ECLI:NL:CRVB:2014:3512
Centrale Raad van Beroep
- Hoger beroep
- Rechtspraak.nl
Afwijzing aanvraag bijzondere bijstand voor huurschuld
In deze zaak heeft de Centrale Raad van Beroep op 21 oktober 2014 uitspraak gedaan in hoger beroep tegen een eerdere beslissing van de rechtbank Amsterdam.

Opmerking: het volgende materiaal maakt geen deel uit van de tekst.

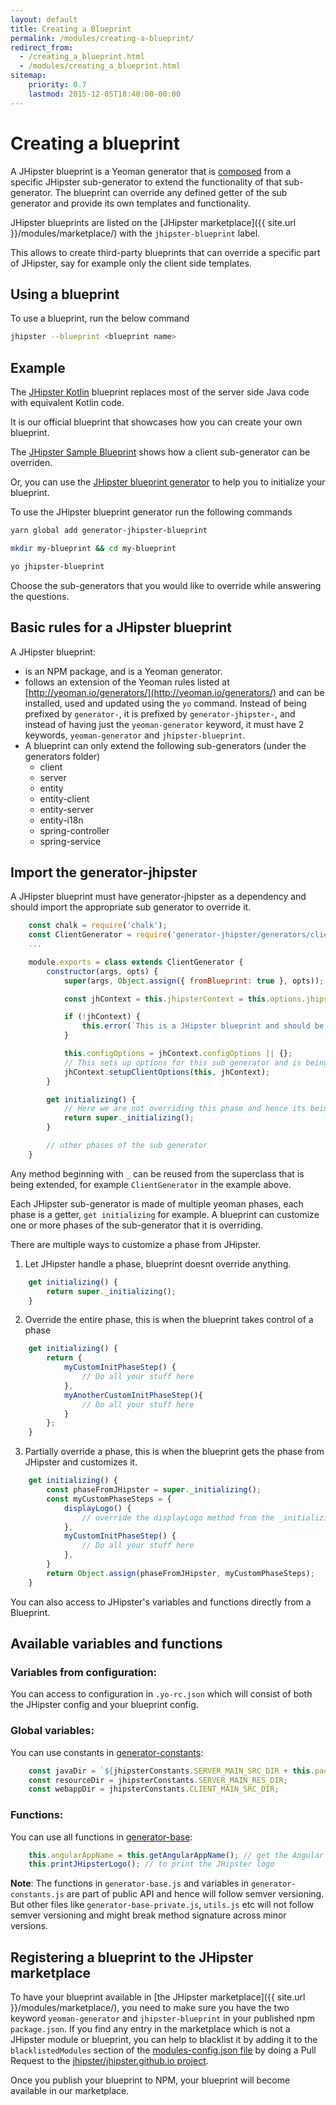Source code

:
 ```yaml
---
layout: default
title: Creating a Blueprint
permalink: /modules/creating-a-blueprint/
redirect_from:
  - /creating_a_blueprint.html
  - /modules/creating_a_blueprint.html
sitemap:
    priority: 0.7
    lastmod: 2015-12-05T18:40:00-00:00
---
```


# <i class="fa fa-cube"></i> Creating a blueprint

A JHipster blueprint is a Yeoman generator that is [composed](http://yeoman.io/authoring/composability.html) from a specific JHipster sub-generator to extend the functionality of that sub-generator. The blueprint can override any defined getter of the sub generator and provide its own templates and functionality.

JHipster blueprints are listed on the [JHipster marketplace]({{ site.url }}/modules/marketplace/) with the `jhipster-blueprint` label.

This allows to create third-party blueprints that can override a specific part of JHipster, say for example only the client side templates.

## Using a blueprint

To use a blueprint, run the below command

```bash
jhipster --blueprint <blueprint name>
```

## Example

The [JHipster Kotlin](https://github.com/jhipster/jhipster-kotlin) blueprint replaces most of the server side Java code with equivalent Kotlin code.

It is our official blueprint that showcases how you can create your own blueprint.

The [JHipster Sample Blueprint](https://github.com/hipster-labs/generator-jhipster-sample-blueprint) shows how a client sub-generator can be overriden.

Or, you can use the [JHipster blueprint generator](https://github.com/jhipster/generator-jhipster-blueprint) to help you to initialize your blueprint. 

To use the JHipster blueprint generator run the following commands

```bash
yarn global add generator-jhipster-blueprint

mkdir my-blueprint && cd my-blueprint

yo jhipster-blueprint
```

Choose the sub-generators that you would like to override while answering the questions.

## Basic rules for a JHipster blueprint

A JHipster blueprint:

- is an NPM package, and is a Yeoman generator.
- follows an extension of the Yeoman rules listed at [http://yeoman.io/generators/](http://yeoman.io/generators/) and can be installed, used and updated using the `yo` command. Instead of being prefixed by `generator-`, it is prefixed by `generator-jhipster-`, and instead of having just the `yeoman-generator` keyword, it must have 2 keywords, `yeoman-generator` and `jhipster-blueprint`.
- A blueprint can only extend the following sub-generators (under the generators folder)
    - client
    - server
    - entity
    - entity-client
    - entity-server
    - entity-i18n
    - spring-controller
    - spring-service

## Import the generator-jhipster

A JHipster blueprint must have generator-jhipster as a dependency and should import the appropriate sub generator to override it.

```javascript
    const chalk = require('chalk');
    const ClientGenerator = require('generator-jhipster/generators/client');
    ...

    module.exports = class extends ClientGenerator {
        constructor(args, opts) {
            super(args, Object.assign({ fromBlueprint: true }, opts)); // fromBlueprint variable is important

            const jhContext = this.jhipsterContext = this.options.jhipsterContext;

            if (!jhContext) {
                this.error(`This is a JHipster blueprint and should be used only like ${chalk.yellow('jhipster --blueprint helloworld')}`);
            }

            this.configOptions = jhContext.configOptions || {};
            // This sets up options for this sub generator and is being reused from JHipster
            jhContext.setupClientOptions(this, jhContext);
        }

        get initializing() {
            // Here we are not overriding this phase and hence its being handled by JHipster
            return super._initializing();
        }

        // other phases of the sub generator
    }
```

Any method beginning with `_` can be reused from the superclass that is being extended, for example `ClientGenerator` in the example above.

Each JHipster sub-generator is made of multiple yeoman phases, each phase is a getter, `get initializing` for example. A blueprint can customize one or more phases of the sub-generator that it is overriding.

There are multiple ways to customize a phase from JHipster.

1) Let JHipster handle a phase, blueprint doesnt override anything.

```javascript
    get initializing() {
        return super._initializing();
    }
```

2) Override the entire phase, this is when the blueprint takes control of a phase

```javascript
    get initializing() {
        return {
            myCustomInitPhaseStep() {
                // Do all your stuff here
            },
            myAnotherCustomInitPhaseStep(){
                // Do all your stuff here
            }
        };
    }
```

3) Partially override a phase, this is when the blueprint gets the phase from JHipster and customizes it.

```javascript
    get initializing() {
        const phaseFromJHipster = super._initializing();
        const myCustomPhaseSteps = {
            displayLogo() {
                // override the displayLogo method from the _initializing phase of JHipster
            },
            myCustomInitPhaseStep() {
                // Do all your stuff here
            },
        }
        return Object.assign(phaseFromJHipster, myCustomPhaseSteps);
    }
```

You can also access to JHipster's variables and functions directly from a Blueprint.

## Available variables and functions

### Variables from configuration:

You can access to configuration in `.yo-rc.json` which will consist of both the JHipster config and your blueprint config.

### Global variables:

You can use constants in [generator-constants](https://github.com/jhipster/generator-jhipster/blob/master/generators/generator-constants.js):

```javascript
    const javaDir = `${jhipsterConstants.SERVER_MAIN_SRC_DIR + this.packageFolder}/`;
    const resourceDir = jhipsterConstants.SERVER_MAIN_RES_DIR;
    const webappDir = jhipsterConstants.CLIENT_MAIN_SRC_DIR;
```

### Functions:

You can use all functions in [generator-base](https://github.com/jhipster/generator-jhipster/blob/master/generators/generator-base.js):

```javascript
    this.angularAppName = this.getAngularAppName(); // get the Angular application name.
    this.printJHipsterLogo(); // to print the JHipster logo
```

**Note**: The functions in `generator-base.js` and variables in `generator-constants.js` are part of public API and hence will follow semver versioning. But other files like `generator-base-private.js`, `utils.js` etc will not follow semver versioning and might break method signature across minor versions.

## Registering a blueprint to the JHipster marketplace

To have your blueprint available in [the JHipster marketplace]({{ site.url }}/modules/marketplace/), you need to make sure you have the two keyword `yeoman-generator` and `jhipster-blueprint` in your published npm `package.json`.
If you find any entry in the marketplace which is not a JHipster module or blueprint, you can help to blacklist it by adding it to the `blacklistedModules` section of the [modules-config.json file](https://github.com/jhipster/jhipster.github.io/blob/master/modules/marketplace/data/modules-config.json) by doing a Pull Request to the [jhipster/jhipster.github.io project](https://github.com/jhipster/jhipster.github.io).


Once you publish your blueprint to NPM, your blueprint will become available in our marketplace.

De appellant had een aanvraag ingediend voor bijzondere bijstand op basis van de Wet werk en bijstand (WWB) vanwege een huurschuld van € 4.195,51. Het college van burgemeester en wethouders van Amsterdam had deze aanvraag afgewezen, met als argument dat er geen zeer dringende redenen waren voor het verlenen van bijzondere bijstand, zoals vereist door artikel 13 van de WWB. De rechtbank had het beroep van de appellant tegen deze afwijzing ongegrond verklaard.
De Raad heeft in zijn overwegingen vastgesteld dat de appellant niet voldeed aan de voorwaarden voor bijstandsverlening, omdat er geen dreigende huisuitzetting meer was ten tijde van het bestreden besluit. De Raad heeft de toepassing van artikel 49 van de WWB besproken, waarin onder bepaalde omstandigheden bijzondere bijstand voor schulden kan worden verleend. Echter, de Raad concludeerde dat de appellant niet in aanmerking kwam voor deze bijstand, aangezien de ontruiming van zijn woning al had plaatsgevonden en er geen bedreigende schuldsituatie meer was.
De Centrale Raad van Beroep heeft de eerdere uitspraak van de rechtbank bevestigd en geoordeeld dat het college terecht geen bijzondere bijstand heeft verleend. De Raad heeft geen aanleiding gezien voor een veroordeling in de proceskosten, en de uitspraak is openbaar uitgesproken op 21 oktober 2014.